Canned foods provide nutritious, safe, affordable, accessible and sustainable options for people trying to make smart food choices for their health and the environment. In fact:

Canned fruits and vegetables are on par nutritionally with fresh and frozen, and in some cases even better.1 For example, canned tomatoes have more lycopene, which is associated with reducing cancer risk, and more B vitamins than fresh tomatoes. Canning also helps make fiber in certain vegetables, like beans, more soluble and therefore more useful to the human body.

The canning process locks in nutrients at the peak of ripeness —just hours after picking. When foods go through the canning process, nutrients are locked in so the amount of vitamins and nutrients in the food is the same on the day it was canned as it is a year from the canning date. 

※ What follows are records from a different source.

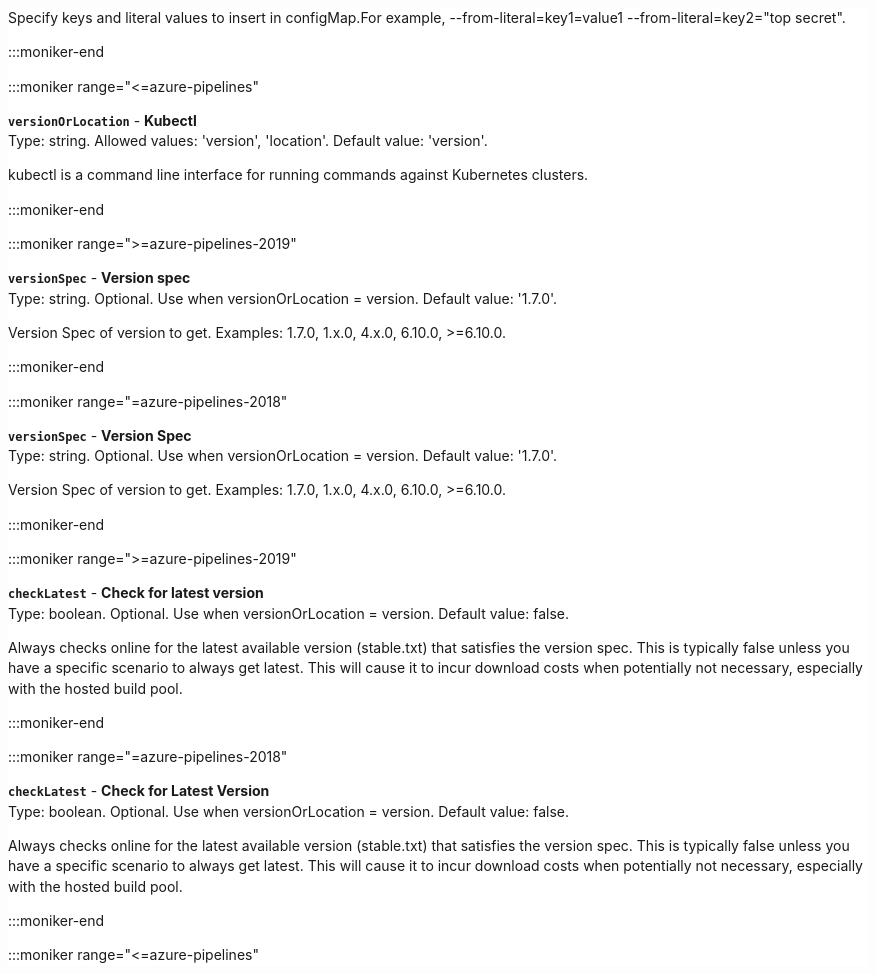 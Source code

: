Specify keys and literal values to insert in configMap.For example, --from-literal=key1=value1 --from-literal=key2="top secret".


:::moniker-end


:::moniker range="<=azure-pipelines"

**`versionOrLocation`** - **Kubectl**<br>
Type: string. Allowed values: 'version', 'location'. Default value: 'version'.<br>

kubectl is a command line interface for running commands against Kubernetes clusters.


:::moniker-end


:::moniker range=">=azure-pipelines-2019"

**`versionSpec`** - **Version spec**<br>
Type: string. Optional. Use when versionOrLocation = version. Default value: '1.7.0'.<br>

Version Spec of version to get.  Examples: 1.7.0, 1.x.0, 4.x.0, 6.10.0, >=6.10.0.


:::moniker-end

:::moniker range="=azure-pipelines-2018"

**`versionSpec`** - **Version Spec**<br>
Type: string. Optional. Use when versionOrLocation = version. Default value: '1.7.0'.<br>

Version Spec of version to get.  Examples: 1.7.0, 1.x.0, 4.x.0, 6.10.0, >=6.10.0.


:::moniker-end


:::moniker range=">=azure-pipelines-2019"

**`checkLatest`** - **Check for latest version**<br>
Type: boolean. Optional. Use when versionOrLocation = version. Default value: false.<br>

Always checks online for the latest available version (stable.txt) that satisfies the version spec. This is typically false unless you have a specific scenario to always get latest. This will cause it to incur download costs when potentially not necessary, especially with the hosted build pool.


:::moniker-end

:::moniker range="=azure-pipelines-2018"

**`checkLatest`** - **Check for Latest Version**<br>
Type: boolean. Optional. Use when versionOrLocation = version. Default value: false.<br>

Always checks online for the latest available version (stable.txt) that satisfies the version spec. This is typically false unless you have a specific scenario to always get latest. This will cause it to incur download costs when potentially not necessary, especially with the hosted build pool.


:::moniker-end


:::moniker range="<=azure-pipelines"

The can is a protective container sealing out foodborne pathogens. The high-heat canning process is one of the safest processes for preserving food because it prevents the growth of microorganisms that cause foodborne illnesses. This is an important safety benefit considering that at least 128,000 Americans are hospitalized every year with foodborne illnesses.2

Families can stretch their grocery budgets by choosing canned produce. Canned vegetables are often more affordable than fresh and frozen varieties, saving up to 50 percent of the cost of frozen and 20 percent of the cost of fresh, with virtually no sacrifices in nutritional quality.1

Cans help waste less food, saving us time and money, and reducing our impact on the environment.  Americans throw away approximately 15 to 20 percent of fresh fruits and vegetables they purchase every year.3

 

In the Resource Center, you’ll find research on the benefits of canned foods and their role in a healthy diet, as well as educational videos and downloadable fact sheets and infographics.

 

 

References

  1. Miller S and Knudson B. Nutrition and Cost Comparisons of Select Canned, Frozen and Fresh Fruits and Vegetables. American Journal of Lifestyle Medicine. 2014. 8(6): 430-437.
  2. CDC Estimates of Foodborne Illness in the United States. http://www.cdc.gov/foodborneburden/2011-foodborne-estimates.html. Last updated: January 8, 2014. Accessed February 16, 2016.
  3. Buzby, et al. The Value of Retail – and Consumer – Level Fruit and Vegetable Losses in the United States. Journal of Consumer Affairs, Fall 2011: 492-515.